== REQUIRED ACTION ==
Your answer should be every line of the entries that has the string "depósito" in it.

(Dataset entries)

= Beginning of Section =

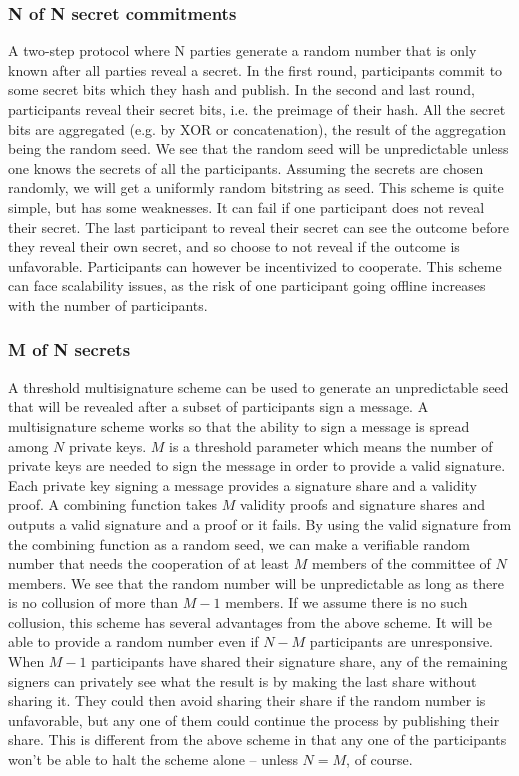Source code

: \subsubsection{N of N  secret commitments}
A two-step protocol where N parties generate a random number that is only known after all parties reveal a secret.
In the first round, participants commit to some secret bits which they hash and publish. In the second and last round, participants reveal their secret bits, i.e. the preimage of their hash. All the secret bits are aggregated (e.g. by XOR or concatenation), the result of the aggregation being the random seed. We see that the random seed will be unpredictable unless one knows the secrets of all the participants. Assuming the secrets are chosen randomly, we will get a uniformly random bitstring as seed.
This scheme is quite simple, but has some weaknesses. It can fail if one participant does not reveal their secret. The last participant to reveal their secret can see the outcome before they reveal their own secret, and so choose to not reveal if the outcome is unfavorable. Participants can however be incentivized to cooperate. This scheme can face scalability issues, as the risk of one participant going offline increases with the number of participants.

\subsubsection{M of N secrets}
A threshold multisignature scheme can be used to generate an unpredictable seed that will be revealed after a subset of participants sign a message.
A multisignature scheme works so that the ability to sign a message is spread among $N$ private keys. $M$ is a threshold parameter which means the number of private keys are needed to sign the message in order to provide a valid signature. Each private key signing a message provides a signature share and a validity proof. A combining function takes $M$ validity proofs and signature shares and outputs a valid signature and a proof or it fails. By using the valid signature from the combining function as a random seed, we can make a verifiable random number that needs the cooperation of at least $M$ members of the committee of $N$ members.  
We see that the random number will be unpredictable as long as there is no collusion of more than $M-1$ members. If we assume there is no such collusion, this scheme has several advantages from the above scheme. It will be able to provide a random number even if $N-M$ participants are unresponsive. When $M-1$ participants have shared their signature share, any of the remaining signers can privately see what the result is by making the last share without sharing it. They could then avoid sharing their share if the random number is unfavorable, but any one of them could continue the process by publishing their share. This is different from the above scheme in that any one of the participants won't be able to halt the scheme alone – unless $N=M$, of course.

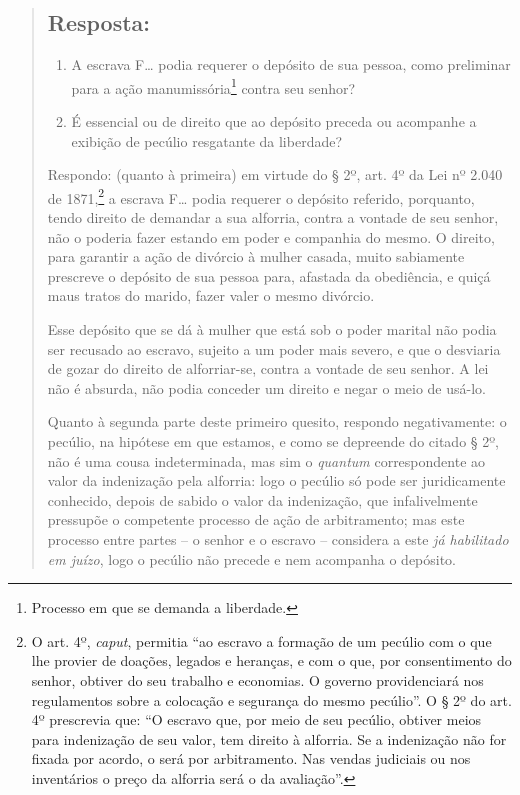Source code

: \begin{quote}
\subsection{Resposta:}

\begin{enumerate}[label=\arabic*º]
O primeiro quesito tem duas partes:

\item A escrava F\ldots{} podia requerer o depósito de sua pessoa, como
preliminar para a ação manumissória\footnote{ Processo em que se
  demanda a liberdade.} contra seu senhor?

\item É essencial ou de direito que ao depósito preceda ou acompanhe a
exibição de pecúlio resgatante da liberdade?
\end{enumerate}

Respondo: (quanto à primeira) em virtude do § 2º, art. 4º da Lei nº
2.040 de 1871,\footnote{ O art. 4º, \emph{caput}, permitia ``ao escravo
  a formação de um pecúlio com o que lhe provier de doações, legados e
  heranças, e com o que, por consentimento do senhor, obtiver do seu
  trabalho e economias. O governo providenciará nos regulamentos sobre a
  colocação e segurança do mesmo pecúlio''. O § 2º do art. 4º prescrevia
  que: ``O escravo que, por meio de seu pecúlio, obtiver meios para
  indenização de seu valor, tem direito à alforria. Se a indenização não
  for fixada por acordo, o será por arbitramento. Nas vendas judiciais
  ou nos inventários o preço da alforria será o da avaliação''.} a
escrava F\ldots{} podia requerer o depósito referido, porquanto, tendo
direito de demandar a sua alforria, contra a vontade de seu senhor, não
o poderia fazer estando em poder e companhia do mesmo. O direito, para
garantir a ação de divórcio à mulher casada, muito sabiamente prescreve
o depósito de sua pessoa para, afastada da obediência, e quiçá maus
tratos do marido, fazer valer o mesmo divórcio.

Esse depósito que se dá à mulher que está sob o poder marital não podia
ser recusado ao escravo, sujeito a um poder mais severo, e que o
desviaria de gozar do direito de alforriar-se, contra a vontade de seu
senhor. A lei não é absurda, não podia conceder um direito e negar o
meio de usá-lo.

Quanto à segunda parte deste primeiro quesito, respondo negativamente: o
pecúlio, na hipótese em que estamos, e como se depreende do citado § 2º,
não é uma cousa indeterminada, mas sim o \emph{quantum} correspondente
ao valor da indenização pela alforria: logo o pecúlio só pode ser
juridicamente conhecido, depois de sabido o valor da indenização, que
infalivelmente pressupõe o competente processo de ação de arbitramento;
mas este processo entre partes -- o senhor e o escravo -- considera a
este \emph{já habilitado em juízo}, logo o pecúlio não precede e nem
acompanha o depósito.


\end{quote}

= End of Section =
= Beginning of Section =

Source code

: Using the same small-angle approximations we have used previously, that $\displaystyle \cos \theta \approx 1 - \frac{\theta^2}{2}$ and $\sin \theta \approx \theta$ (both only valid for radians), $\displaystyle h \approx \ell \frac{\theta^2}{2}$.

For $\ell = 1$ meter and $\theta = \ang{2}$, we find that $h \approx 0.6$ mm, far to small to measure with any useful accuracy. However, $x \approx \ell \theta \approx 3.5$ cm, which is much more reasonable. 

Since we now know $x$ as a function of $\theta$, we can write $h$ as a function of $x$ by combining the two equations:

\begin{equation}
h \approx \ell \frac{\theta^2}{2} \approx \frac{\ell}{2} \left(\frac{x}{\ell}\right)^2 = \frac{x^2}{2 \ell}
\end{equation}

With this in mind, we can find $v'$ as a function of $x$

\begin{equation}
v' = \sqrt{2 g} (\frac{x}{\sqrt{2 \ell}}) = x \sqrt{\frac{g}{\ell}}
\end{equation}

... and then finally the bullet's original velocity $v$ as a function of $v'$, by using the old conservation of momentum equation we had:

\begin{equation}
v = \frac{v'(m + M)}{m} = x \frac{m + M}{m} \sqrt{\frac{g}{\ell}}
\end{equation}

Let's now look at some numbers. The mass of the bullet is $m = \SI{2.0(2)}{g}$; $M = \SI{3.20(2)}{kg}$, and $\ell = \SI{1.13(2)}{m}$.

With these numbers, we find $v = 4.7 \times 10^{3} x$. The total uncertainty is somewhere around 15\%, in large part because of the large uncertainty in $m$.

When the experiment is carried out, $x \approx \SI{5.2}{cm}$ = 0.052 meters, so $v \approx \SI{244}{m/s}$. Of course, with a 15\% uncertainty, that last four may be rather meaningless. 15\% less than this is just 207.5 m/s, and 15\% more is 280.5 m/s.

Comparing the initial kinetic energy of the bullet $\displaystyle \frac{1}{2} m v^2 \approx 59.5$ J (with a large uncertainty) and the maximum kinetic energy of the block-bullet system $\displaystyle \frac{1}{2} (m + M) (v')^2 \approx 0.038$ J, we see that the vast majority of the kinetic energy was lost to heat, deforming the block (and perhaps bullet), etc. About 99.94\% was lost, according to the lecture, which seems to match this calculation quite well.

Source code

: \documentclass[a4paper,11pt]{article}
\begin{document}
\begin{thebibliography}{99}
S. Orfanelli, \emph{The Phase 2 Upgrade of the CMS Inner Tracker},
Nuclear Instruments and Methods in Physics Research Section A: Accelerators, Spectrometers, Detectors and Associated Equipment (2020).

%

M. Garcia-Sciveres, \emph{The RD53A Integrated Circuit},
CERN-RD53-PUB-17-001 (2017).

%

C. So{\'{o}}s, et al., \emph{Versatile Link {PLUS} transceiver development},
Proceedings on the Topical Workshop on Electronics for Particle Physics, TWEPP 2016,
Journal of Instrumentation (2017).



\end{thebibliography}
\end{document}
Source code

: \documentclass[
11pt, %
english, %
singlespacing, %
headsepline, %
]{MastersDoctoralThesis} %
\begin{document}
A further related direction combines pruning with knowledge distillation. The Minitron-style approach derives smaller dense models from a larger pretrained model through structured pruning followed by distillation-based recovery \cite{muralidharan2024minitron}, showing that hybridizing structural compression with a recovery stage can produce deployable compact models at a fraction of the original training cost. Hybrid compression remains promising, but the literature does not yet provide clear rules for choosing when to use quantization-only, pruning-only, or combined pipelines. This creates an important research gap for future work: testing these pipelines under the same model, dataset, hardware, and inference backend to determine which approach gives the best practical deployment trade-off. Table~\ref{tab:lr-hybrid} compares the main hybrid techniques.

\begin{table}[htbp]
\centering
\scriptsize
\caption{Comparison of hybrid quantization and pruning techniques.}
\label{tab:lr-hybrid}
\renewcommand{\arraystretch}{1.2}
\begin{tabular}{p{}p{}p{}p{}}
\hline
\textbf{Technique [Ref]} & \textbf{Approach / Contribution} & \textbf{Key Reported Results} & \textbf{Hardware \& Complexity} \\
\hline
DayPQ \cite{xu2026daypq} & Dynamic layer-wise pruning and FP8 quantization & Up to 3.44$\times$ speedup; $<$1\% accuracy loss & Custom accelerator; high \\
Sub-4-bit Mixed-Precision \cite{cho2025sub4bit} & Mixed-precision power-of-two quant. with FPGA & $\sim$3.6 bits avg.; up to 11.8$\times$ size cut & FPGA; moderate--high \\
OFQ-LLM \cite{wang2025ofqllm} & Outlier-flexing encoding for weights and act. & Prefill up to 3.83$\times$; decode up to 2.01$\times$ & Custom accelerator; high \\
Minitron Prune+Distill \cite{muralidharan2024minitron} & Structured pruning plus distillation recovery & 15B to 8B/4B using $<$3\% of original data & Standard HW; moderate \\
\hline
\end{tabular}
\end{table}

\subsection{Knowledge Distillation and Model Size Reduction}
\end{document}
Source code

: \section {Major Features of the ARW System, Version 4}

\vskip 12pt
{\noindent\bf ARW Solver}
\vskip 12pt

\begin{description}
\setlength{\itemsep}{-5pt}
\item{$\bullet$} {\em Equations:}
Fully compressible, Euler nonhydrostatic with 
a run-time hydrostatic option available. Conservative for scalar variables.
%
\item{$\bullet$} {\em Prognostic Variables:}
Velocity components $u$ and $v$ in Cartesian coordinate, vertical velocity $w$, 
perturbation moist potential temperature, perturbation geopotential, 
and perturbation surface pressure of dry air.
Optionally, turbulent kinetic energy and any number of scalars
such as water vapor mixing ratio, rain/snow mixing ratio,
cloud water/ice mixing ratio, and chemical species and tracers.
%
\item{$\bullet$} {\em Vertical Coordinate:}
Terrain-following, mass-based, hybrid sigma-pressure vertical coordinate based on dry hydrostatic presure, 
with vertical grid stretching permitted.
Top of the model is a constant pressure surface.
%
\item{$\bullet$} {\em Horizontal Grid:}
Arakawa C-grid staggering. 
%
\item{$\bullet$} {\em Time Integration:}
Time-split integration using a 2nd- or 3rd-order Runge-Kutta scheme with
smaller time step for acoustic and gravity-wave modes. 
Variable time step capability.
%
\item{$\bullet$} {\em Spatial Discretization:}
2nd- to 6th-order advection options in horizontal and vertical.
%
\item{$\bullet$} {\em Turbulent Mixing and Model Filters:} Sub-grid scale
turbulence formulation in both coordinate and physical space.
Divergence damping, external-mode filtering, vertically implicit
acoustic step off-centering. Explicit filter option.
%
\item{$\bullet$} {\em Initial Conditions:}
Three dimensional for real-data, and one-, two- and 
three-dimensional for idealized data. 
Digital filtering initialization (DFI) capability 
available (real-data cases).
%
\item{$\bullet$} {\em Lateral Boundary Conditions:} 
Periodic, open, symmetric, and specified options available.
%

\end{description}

= End of Section =
= Beginning of Section =

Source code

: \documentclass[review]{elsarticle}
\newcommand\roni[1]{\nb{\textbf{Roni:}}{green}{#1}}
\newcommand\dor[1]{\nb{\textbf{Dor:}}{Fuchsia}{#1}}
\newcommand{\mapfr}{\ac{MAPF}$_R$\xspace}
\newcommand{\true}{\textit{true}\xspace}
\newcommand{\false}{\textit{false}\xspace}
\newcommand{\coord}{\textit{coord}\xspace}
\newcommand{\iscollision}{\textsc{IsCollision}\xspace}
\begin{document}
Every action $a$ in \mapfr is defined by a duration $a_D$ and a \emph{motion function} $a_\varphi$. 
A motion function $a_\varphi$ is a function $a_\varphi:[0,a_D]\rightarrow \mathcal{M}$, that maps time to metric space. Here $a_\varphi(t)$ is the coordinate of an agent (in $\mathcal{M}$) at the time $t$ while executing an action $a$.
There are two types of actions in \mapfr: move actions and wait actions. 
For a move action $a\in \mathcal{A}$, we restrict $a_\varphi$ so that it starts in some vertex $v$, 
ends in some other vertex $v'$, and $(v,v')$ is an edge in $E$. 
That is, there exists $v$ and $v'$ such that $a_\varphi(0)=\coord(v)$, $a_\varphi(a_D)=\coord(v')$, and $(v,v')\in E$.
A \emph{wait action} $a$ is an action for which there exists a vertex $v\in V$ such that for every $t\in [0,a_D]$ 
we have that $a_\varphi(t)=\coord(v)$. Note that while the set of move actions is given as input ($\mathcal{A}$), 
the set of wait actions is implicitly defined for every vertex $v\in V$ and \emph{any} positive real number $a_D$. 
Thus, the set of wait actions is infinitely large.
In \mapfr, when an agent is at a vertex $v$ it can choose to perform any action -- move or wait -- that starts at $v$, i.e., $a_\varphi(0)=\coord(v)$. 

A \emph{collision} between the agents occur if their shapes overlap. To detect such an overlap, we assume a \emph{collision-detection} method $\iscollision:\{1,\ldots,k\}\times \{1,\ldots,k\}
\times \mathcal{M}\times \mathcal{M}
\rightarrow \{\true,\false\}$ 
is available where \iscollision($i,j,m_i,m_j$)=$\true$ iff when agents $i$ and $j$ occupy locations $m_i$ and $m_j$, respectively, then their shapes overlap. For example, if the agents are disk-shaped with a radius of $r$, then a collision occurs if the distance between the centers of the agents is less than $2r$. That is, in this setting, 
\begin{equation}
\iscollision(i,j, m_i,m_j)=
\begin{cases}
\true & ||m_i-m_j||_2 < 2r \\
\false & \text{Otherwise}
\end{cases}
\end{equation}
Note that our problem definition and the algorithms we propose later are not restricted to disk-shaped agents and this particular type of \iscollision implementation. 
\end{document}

= End of Section =

== RESPONSE BOX ==
\item A escrava F\ldots{} podia requerer o depósito de sua pessoa, como
\item É essencial ou de direito que ao depósito preceda ou acompanhe a
escrava F\ldots{} podia requerer o depósito referido, porquanto, tendo
o depósito de sua pessoa para, afastada da obediência, e quiçá maus
Esse depósito que se dá à mulher que está sob o poder marital não podia
acompanha o depósito.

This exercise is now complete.